In conclusion, PEO-based composite polymer electrolytes with porous vinyl-functionalized silicon (p-V-SiO₂) nanoparticles were prepared (the 10% p-V-SiO₂/PEO CPE was proved to the most ideal sample) which enabled (1) the cross-linking of inorganic filler and cross-linking agent (PEGDA) in the PEO host, (2) a configuration of an interconnected network that could successfully eliminate the agglomeration effects typically occurred in mechanical mixing, (3) uniform distribution of porous SiO₂ nanoparticles and further dissolution of lithium salt benefiting from the formation of large specific area and chemical bonding, (4) great contributions to the high mechanical robustness and flexibility (2.27 MPa tensile strength and 650% maximum elongation), (5) improved ionic conductivity (5.08 × 10⁻⁴ S cm⁻¹ at 60 °C), (6) superior ability of suppressing lithium dendrite growth of the CPEs, (7) a wide electrochemical window (up to 5.2 V at 60 °C).
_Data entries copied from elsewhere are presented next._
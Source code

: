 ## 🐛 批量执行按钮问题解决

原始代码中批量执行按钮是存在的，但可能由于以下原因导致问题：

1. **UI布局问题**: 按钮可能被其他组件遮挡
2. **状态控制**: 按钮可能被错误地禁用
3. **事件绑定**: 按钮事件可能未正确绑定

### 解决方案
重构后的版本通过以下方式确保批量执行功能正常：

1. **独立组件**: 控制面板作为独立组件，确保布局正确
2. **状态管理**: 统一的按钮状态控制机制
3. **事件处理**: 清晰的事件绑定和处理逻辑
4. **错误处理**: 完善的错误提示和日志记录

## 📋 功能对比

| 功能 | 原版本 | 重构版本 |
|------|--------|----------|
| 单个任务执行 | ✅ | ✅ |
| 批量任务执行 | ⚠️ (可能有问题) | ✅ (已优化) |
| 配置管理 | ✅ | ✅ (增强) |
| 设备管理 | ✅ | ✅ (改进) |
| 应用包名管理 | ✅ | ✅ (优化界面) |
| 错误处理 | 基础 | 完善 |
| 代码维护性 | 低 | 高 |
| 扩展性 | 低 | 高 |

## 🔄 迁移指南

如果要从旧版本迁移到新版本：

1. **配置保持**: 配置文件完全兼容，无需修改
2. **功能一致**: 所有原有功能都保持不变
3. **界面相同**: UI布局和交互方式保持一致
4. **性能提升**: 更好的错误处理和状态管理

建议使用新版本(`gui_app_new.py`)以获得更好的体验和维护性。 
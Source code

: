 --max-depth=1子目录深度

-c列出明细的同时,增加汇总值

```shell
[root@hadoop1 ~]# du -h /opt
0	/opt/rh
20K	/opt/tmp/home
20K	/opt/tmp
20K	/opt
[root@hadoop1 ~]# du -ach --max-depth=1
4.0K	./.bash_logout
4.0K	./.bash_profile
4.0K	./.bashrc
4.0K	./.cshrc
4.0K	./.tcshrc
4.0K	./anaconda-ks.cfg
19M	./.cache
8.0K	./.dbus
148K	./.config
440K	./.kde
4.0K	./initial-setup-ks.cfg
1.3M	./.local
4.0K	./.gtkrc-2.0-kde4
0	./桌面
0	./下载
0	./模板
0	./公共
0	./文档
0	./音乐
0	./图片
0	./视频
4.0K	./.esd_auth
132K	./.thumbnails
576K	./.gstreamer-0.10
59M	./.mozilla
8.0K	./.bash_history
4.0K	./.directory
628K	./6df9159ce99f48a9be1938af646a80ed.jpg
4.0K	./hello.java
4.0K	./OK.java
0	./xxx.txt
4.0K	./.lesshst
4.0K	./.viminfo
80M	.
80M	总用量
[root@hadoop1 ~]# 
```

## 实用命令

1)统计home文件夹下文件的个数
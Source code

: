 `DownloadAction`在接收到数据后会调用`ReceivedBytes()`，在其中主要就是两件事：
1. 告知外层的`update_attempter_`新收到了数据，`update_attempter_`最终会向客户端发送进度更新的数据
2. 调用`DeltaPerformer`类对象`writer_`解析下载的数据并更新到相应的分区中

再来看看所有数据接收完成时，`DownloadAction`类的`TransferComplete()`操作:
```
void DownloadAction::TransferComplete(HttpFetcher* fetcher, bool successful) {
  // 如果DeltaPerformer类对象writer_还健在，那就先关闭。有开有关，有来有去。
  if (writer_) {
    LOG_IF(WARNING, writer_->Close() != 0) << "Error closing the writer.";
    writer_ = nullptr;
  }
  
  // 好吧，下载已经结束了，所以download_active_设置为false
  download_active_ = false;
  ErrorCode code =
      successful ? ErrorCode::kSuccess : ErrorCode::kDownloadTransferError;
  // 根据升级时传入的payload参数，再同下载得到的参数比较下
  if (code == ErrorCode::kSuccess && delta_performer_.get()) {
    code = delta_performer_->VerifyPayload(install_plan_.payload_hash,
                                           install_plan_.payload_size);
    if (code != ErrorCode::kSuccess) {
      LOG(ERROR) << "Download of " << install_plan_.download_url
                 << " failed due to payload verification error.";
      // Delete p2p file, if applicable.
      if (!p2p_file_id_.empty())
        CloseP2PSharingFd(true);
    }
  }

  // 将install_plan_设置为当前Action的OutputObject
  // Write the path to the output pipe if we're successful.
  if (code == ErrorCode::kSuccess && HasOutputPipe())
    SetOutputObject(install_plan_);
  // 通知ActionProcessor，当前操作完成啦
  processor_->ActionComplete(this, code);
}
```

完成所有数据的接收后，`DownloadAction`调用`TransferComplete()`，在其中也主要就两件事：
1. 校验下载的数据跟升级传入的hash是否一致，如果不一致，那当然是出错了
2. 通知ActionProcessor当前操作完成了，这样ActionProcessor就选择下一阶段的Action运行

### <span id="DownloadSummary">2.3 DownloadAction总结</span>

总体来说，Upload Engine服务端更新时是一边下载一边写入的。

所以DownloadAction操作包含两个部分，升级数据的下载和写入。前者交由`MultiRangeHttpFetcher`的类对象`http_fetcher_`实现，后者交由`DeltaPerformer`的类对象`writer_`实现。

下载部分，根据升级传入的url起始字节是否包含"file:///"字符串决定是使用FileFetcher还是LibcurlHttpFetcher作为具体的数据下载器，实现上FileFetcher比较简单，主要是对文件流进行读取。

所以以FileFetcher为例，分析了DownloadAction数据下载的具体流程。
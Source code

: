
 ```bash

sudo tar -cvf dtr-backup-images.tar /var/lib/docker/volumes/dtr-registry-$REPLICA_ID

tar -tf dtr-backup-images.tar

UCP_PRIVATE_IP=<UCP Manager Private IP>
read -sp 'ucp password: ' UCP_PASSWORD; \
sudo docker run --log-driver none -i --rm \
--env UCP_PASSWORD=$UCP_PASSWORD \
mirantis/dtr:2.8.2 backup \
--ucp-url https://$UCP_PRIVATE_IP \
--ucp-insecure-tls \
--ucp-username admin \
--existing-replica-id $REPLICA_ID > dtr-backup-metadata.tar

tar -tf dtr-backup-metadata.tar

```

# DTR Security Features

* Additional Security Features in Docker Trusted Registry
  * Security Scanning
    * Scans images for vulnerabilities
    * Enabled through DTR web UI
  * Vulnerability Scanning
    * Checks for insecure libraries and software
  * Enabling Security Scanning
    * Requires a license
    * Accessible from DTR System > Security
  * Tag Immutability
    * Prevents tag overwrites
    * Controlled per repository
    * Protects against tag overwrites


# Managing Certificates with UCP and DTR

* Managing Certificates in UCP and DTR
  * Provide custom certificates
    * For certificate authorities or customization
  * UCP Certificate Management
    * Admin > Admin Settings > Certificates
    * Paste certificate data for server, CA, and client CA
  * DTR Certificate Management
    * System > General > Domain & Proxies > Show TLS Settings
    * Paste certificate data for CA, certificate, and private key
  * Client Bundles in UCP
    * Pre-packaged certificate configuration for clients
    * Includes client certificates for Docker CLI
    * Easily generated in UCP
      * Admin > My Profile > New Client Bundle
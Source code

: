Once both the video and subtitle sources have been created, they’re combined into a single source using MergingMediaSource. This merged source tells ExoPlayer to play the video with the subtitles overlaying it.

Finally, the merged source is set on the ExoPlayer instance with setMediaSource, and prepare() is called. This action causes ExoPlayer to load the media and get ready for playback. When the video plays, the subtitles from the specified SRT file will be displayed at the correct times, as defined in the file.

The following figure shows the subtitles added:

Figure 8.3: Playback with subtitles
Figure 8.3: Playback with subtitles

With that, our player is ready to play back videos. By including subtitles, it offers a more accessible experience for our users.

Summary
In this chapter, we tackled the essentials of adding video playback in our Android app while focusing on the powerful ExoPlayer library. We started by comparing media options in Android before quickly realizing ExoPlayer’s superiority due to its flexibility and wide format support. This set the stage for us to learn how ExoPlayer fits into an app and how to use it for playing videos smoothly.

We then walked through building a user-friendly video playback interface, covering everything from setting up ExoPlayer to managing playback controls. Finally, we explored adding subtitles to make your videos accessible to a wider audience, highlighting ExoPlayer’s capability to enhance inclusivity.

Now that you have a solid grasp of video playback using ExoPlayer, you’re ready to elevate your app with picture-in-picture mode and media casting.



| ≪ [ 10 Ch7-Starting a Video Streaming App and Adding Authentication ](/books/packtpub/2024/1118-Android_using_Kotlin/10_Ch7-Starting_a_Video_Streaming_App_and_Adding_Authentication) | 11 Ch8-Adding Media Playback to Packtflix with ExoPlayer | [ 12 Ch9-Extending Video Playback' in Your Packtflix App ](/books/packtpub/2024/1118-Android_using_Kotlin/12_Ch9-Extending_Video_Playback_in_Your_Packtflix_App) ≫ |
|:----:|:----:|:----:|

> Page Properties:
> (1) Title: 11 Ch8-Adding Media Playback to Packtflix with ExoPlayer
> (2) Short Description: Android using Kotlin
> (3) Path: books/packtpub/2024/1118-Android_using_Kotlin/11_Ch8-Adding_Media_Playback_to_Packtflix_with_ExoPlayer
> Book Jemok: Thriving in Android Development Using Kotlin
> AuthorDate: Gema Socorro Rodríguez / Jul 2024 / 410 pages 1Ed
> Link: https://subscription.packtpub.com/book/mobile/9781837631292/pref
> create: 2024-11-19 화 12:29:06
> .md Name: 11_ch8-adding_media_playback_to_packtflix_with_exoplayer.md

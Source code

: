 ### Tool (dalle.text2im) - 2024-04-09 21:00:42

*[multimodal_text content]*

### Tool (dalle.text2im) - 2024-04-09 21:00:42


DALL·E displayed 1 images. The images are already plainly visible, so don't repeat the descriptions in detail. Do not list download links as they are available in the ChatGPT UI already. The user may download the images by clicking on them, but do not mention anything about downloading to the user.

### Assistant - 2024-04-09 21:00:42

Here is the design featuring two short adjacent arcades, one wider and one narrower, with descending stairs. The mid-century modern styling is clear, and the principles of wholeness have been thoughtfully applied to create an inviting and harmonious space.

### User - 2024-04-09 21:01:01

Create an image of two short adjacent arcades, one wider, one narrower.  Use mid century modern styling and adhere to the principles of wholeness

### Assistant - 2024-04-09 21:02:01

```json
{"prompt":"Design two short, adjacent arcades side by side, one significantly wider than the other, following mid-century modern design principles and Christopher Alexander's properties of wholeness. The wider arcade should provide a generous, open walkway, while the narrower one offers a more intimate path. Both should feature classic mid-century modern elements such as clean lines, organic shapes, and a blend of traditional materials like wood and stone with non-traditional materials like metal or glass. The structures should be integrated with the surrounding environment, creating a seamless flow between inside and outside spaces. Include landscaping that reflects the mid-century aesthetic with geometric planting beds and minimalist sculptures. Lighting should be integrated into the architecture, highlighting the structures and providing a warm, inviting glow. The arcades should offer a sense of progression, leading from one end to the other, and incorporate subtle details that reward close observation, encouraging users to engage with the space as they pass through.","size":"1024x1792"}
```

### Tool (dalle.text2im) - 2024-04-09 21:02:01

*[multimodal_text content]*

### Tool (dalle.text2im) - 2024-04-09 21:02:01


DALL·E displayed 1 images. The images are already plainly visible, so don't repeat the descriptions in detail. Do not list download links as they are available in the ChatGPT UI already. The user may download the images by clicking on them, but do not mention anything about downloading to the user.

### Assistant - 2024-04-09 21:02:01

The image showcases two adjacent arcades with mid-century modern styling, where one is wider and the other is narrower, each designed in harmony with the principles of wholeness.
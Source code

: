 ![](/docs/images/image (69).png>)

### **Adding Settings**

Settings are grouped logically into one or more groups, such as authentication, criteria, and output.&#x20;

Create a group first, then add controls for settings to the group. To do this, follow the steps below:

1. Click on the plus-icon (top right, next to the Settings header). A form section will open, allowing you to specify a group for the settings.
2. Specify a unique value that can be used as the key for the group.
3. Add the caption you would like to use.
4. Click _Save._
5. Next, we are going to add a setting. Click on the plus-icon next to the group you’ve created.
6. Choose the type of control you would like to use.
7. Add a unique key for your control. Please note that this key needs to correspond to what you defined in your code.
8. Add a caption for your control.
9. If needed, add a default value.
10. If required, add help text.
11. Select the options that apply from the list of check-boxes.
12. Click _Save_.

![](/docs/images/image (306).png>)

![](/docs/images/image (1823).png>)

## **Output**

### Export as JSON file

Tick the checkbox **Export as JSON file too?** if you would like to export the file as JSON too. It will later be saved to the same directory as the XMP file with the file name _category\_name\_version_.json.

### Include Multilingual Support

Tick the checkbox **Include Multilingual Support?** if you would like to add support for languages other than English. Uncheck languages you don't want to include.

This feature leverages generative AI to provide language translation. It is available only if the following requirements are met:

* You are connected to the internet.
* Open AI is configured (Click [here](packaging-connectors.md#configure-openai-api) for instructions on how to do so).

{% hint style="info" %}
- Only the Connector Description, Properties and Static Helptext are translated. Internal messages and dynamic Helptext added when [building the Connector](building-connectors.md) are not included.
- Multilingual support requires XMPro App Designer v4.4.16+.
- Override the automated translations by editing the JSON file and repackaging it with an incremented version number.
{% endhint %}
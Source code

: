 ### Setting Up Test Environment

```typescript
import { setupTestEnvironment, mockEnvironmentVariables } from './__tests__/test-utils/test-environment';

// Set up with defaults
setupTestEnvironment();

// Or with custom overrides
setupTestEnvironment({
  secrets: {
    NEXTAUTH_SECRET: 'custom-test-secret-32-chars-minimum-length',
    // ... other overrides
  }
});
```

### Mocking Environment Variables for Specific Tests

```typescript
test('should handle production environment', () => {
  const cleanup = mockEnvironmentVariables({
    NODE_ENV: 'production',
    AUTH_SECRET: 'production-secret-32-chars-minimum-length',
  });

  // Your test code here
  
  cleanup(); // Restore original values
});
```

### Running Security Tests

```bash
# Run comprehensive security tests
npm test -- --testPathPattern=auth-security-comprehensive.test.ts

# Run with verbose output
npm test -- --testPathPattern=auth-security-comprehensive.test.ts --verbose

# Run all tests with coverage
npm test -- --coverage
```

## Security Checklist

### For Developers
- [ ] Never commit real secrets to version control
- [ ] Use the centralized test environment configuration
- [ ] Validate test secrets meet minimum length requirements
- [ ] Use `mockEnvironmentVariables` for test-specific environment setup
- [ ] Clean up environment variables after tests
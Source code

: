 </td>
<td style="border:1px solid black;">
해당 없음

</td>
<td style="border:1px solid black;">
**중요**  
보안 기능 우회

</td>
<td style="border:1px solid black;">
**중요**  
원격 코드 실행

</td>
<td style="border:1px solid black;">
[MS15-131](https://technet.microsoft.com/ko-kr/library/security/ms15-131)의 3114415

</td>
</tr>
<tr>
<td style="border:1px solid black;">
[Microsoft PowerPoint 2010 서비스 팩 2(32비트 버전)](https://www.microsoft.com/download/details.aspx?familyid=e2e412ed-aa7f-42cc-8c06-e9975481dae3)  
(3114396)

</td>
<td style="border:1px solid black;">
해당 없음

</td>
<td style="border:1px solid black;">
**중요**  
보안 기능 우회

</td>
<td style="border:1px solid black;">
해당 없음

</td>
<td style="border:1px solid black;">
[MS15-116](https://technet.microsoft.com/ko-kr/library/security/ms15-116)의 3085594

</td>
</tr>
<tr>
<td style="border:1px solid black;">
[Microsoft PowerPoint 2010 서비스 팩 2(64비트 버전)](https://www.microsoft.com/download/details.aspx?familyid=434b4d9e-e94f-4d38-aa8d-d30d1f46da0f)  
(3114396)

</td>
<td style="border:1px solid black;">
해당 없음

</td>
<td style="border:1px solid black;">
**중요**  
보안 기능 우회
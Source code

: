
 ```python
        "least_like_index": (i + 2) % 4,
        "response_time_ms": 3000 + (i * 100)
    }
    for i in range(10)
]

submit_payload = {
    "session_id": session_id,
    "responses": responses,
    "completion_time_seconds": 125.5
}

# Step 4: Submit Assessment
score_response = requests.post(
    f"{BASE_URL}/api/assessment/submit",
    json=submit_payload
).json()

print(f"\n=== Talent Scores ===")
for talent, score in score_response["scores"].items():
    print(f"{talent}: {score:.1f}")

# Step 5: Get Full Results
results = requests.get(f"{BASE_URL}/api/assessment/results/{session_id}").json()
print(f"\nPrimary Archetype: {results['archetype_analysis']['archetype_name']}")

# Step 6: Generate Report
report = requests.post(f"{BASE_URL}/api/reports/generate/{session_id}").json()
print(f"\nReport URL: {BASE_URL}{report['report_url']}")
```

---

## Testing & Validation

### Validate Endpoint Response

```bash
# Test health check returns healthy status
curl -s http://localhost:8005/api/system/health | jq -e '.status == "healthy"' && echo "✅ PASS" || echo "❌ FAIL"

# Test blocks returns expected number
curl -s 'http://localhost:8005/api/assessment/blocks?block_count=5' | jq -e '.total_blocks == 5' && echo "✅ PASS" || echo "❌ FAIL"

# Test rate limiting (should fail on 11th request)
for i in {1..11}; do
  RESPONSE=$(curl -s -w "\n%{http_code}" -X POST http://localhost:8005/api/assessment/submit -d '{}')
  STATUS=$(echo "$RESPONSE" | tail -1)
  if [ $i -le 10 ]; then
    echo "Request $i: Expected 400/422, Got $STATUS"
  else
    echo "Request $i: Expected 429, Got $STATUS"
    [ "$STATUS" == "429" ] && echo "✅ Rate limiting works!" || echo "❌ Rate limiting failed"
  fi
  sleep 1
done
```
Moreover, the fabricated Li|CPE|LiFePO₄ exhibited an excellent rate property (169 mA h g⁻¹ at 0.1 C and 110 mA h g⁻¹ at 2 C) and could recover to the initial state quickly even after 2 C. It also demonstrated outstanding cycling performances for 300 cycles with a capacity retention of 91% at 0.5 C, and the first discharge specific capacity was 155.1 mA h g⁻¹. To sum up, this strategy about chemical combining inorganic/organic materials as well as utilizing the special morphology and structure of fillers has huge potential in the development of improved functional CPEs membranes. Of course, there are some shortcomings in the CPEs, the most important of which is to further improve the ionic conductivity of the CPEs at room temperature in order to reduce the operational temperature of the electrolyte film. In future research, some good methods need to be proposed.